→ WHAT IS EXPECTED:
Restate the records exactly. Include all of them.
*** SUPPLIED RECORDS ***
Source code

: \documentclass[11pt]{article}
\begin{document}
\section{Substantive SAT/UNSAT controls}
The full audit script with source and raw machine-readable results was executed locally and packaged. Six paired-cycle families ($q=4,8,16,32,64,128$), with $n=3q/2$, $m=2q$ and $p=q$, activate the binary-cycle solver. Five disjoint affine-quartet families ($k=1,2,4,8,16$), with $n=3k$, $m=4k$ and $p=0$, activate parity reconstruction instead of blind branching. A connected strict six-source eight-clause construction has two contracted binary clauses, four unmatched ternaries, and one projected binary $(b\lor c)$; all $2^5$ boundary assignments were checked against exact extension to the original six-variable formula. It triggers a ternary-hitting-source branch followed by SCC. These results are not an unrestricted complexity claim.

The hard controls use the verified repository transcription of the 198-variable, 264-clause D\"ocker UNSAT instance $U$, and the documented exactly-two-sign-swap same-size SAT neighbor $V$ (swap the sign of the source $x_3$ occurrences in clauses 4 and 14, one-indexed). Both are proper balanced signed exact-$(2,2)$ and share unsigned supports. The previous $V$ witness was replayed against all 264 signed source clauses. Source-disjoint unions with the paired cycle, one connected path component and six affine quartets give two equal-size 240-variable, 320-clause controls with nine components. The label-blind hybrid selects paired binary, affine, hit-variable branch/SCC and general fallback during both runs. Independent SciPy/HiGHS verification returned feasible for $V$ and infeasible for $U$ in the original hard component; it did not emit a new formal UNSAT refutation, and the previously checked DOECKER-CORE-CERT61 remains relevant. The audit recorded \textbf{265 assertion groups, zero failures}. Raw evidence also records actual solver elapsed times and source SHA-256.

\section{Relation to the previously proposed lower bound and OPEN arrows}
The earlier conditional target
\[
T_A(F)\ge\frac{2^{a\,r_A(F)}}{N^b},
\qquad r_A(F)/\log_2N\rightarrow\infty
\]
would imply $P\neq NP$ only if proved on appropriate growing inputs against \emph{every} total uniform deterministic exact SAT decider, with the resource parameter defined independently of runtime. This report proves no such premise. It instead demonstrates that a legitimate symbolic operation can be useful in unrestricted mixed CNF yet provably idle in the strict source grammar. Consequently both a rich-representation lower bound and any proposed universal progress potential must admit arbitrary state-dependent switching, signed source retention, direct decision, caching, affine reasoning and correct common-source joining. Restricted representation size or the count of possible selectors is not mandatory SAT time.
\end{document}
*** End of SUPPLIED RECORDS ***
→ EXPECTED ANSWER:
Source code

: \documentclass[11pt]{article}
\begin{document}
\section{Substantive SAT/UNSAT controls}
The full audit script with source and raw machine-readable results was executed locally and packaged. Six paired-cycle families ($q=4,8,16,32,64,128$), with $n=3q/2$, $m=2q$ and $p=q$, activate the binary-cycle solver. Five disjoint affine-quartet families ($k=1,2,4,8,16$), with $n=3k$, $m=4k$ and $p=0$, activate parity reconstruction instead of blind branching. A connected strict six-source eight-clause construction has two contracted binary clauses, four unmatched ternaries, and one projected binary $(b\lor c)$; all $2^5$ boundary assignments were checked against exact extension to the original six-variable formula. It triggers a ternary-hitting-source branch followed by SCC. These results are not an unrestricted complexity claim.

The hard controls use the verified repository transcription of the 198-variable, 264-clause D\"ocker UNSAT instance $U$, and the documented exactly-two-sign-swap same-size SAT neighbor $V$ (swap the sign of the source $x_3$ occurrences in clauses 4 and 14, one-indexed). Both are proper balanced signed exact-$(2,2)$ and share unsigned supports. The previous $V$ witness was replayed against all 264 signed source clauses. Source-disjoint unions with the paired cycle, one connected path component and six affine quartets give two equal-size 240-variable, 320-clause controls with nine components. The label-blind hybrid selects paired binary, affine, hit-variable branch/SCC and general fallback during both runs. Independent SciPy/HiGHS verification returned feasible for $V$ and infeasible for $U$ in the original hard component; it did not emit a new formal UNSAT refutation, and the previously checked DOECKER-CORE-CERT61 remains relevant. The audit recorded \textbf{265 assertion groups, zero failures}. Raw evidence also records actual solver elapsed times and source SHA-256.

\section{Relation to the previously proposed lower bound and OPEN arrows}
The earlier conditional target
\[
T_A(F)\ge\frac{2^{a\,r_A(F)}}{N^b},
\qquad r_A(F)/\log_2N\rightarrow\infty
\]
would imply $P\neq NP$ only if proved on appropriate growing inputs against \emph{every} total uniform deterministic exact SAT decider, with the resource parameter defined independently of runtime. This report proves no such premise. It instead demonstrates that a legitimate symbolic operation can be useful in unrestricted mixed CNF yet provably idle in the strict source grammar. Consequently both a rich-representation lower bound and any proposed universal progress potential must admit arbitrary state-dependent switching, signed source retention, direct decision, caching, affine reasoning and correct common-source joining. Restricted representation size or the count of possible selectors is not mandatory SAT time.
\end{document}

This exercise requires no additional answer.